WHAT IS NEEDED: Go to the line below containing "### renounceOwnership" and print exactly from there through the line containing "the first call._", both included. Print nothing else.

EXCERPTED DATA:
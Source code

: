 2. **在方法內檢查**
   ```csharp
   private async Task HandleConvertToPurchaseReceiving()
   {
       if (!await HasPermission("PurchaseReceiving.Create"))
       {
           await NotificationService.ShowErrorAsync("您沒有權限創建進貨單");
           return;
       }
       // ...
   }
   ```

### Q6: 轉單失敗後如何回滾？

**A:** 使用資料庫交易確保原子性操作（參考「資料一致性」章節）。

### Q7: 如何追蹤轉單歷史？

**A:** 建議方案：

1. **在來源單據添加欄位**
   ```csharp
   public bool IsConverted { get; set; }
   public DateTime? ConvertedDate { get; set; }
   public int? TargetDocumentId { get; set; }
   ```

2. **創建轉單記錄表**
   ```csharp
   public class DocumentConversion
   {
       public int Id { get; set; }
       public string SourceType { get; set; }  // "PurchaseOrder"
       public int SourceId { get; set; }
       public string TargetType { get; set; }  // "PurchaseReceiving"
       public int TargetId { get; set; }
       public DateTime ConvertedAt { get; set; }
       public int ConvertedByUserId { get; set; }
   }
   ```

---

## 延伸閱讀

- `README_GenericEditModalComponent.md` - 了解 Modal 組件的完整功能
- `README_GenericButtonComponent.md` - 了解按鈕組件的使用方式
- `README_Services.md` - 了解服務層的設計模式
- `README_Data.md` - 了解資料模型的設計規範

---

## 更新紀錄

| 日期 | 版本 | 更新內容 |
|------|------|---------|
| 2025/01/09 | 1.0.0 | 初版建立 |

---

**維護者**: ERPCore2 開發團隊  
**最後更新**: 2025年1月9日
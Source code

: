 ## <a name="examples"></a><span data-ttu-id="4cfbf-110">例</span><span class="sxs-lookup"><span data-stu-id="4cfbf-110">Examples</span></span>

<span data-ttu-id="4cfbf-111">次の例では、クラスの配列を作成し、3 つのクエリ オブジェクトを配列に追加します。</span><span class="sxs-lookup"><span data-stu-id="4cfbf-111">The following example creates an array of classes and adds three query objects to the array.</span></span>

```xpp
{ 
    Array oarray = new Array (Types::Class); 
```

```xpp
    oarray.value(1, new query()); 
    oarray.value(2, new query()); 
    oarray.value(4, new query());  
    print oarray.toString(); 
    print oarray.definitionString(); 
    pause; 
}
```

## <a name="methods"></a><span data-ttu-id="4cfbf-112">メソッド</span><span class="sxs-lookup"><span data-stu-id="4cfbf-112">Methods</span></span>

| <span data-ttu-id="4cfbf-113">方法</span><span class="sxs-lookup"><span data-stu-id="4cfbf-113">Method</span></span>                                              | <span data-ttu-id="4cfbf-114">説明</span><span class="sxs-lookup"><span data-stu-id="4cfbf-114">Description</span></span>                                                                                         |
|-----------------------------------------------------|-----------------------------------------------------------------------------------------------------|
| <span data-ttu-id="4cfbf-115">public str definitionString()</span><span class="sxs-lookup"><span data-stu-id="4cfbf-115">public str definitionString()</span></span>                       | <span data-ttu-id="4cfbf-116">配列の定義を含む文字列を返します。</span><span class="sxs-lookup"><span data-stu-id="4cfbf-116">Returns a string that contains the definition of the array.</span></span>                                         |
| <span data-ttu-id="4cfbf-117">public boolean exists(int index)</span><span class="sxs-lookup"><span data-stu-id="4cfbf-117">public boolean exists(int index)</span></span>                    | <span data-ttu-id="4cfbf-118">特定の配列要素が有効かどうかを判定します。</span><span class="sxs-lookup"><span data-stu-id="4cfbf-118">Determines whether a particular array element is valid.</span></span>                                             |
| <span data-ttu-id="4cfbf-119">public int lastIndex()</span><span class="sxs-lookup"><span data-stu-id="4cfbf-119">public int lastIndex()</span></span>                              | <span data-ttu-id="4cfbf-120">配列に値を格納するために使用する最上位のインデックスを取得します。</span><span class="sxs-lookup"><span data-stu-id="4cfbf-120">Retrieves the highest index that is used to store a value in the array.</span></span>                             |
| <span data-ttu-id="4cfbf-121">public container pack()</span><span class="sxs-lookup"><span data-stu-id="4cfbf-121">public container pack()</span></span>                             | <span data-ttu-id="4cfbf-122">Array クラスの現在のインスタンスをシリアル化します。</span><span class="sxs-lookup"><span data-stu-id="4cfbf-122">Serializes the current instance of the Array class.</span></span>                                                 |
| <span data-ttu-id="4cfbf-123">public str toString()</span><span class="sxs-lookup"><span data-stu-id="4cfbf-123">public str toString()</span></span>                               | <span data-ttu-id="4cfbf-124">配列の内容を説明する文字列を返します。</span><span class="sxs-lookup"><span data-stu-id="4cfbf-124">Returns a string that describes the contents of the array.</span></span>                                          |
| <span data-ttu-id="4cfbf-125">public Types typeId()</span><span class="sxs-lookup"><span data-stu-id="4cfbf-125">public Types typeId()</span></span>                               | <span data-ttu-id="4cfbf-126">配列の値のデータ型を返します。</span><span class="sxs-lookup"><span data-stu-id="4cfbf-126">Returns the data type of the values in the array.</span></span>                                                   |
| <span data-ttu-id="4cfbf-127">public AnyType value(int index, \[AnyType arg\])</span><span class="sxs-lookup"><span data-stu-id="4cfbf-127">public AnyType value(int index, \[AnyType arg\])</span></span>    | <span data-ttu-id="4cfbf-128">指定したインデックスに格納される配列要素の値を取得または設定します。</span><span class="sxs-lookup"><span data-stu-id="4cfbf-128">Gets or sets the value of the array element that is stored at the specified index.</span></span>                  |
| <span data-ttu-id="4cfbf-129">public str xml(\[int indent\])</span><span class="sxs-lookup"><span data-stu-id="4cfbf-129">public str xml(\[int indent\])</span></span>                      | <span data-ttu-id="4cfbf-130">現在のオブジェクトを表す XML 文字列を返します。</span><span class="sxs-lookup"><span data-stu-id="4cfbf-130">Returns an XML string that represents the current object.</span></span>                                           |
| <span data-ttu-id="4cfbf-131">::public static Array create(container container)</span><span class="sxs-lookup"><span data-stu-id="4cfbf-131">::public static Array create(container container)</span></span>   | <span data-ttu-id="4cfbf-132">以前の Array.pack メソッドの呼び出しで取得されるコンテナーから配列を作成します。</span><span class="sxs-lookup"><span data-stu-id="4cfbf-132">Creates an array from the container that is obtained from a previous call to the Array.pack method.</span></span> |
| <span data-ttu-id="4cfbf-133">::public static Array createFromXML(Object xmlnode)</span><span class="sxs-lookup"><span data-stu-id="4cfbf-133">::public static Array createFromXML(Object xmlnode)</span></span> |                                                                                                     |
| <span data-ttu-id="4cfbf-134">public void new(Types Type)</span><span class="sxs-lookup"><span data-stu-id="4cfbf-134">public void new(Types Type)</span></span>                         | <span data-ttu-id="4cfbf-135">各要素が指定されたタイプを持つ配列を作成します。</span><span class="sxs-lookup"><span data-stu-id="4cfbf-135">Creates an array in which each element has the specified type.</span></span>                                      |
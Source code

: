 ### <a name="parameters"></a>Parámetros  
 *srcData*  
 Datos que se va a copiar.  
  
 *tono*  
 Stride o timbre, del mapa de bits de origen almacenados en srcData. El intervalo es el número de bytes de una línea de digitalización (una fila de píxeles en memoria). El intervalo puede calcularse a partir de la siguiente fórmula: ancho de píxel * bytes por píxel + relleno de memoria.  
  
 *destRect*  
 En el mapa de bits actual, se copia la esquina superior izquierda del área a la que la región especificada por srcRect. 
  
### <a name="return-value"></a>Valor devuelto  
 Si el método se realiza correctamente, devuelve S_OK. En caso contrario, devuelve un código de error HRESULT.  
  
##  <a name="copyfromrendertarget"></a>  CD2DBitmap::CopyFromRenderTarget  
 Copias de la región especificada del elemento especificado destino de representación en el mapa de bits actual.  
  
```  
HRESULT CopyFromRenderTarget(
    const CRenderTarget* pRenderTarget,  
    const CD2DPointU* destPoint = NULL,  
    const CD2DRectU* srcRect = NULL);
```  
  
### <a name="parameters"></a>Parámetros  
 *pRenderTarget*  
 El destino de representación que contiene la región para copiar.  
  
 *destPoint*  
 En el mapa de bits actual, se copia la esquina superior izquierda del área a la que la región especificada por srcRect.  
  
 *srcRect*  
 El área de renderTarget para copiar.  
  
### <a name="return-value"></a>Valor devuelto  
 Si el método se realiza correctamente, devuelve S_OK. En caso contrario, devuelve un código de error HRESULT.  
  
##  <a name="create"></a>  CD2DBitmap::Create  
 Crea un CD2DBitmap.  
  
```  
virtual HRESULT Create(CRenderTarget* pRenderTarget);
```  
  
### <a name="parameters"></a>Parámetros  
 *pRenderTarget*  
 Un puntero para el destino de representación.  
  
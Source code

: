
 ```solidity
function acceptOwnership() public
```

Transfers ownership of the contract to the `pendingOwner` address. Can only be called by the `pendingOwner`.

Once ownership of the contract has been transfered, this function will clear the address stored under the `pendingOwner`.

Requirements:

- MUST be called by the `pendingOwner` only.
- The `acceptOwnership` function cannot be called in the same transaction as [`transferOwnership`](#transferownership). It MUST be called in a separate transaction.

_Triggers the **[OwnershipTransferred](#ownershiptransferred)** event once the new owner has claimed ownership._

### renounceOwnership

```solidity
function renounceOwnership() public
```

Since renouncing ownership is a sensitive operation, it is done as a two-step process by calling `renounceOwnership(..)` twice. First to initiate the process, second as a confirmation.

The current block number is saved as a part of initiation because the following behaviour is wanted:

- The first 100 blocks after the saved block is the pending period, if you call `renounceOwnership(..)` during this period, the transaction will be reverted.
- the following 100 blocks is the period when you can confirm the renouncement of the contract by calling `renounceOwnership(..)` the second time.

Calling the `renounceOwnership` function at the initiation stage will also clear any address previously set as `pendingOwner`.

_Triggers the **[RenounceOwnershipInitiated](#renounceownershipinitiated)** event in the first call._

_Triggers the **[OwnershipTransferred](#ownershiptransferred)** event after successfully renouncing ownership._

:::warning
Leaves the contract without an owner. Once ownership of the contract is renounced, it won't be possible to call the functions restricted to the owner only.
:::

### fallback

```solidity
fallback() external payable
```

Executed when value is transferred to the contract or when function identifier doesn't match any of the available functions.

EXERCISE OUTPUT:
### renounceOwnership

```solidity
function renounceOwnership() public
```

Since renouncing ownership is a sensitive operation, it is done as a two-step process by calling `renounceOwnership(..)` twice. First to initiate the process, second as a confirmation.

The current block number is saved as a part of initiation because the following behaviour is wanted:

- The first 100 blocks after the saved block is the pending period, if you call `renounceOwnership(..)` during this period, the transaction will be reverted.
- the following 100 blocks is the period when you can confirm the renouncement of the contract by calling `renounceOwnership(..)` the second time.

Calling the `renounceOwnership` function at the initiation stage will also clear any address previously set as `pendingOwner`.

_Triggers the **[RenounceOwnershipInitiated](#renounceownershipinitiated)** event in the first call._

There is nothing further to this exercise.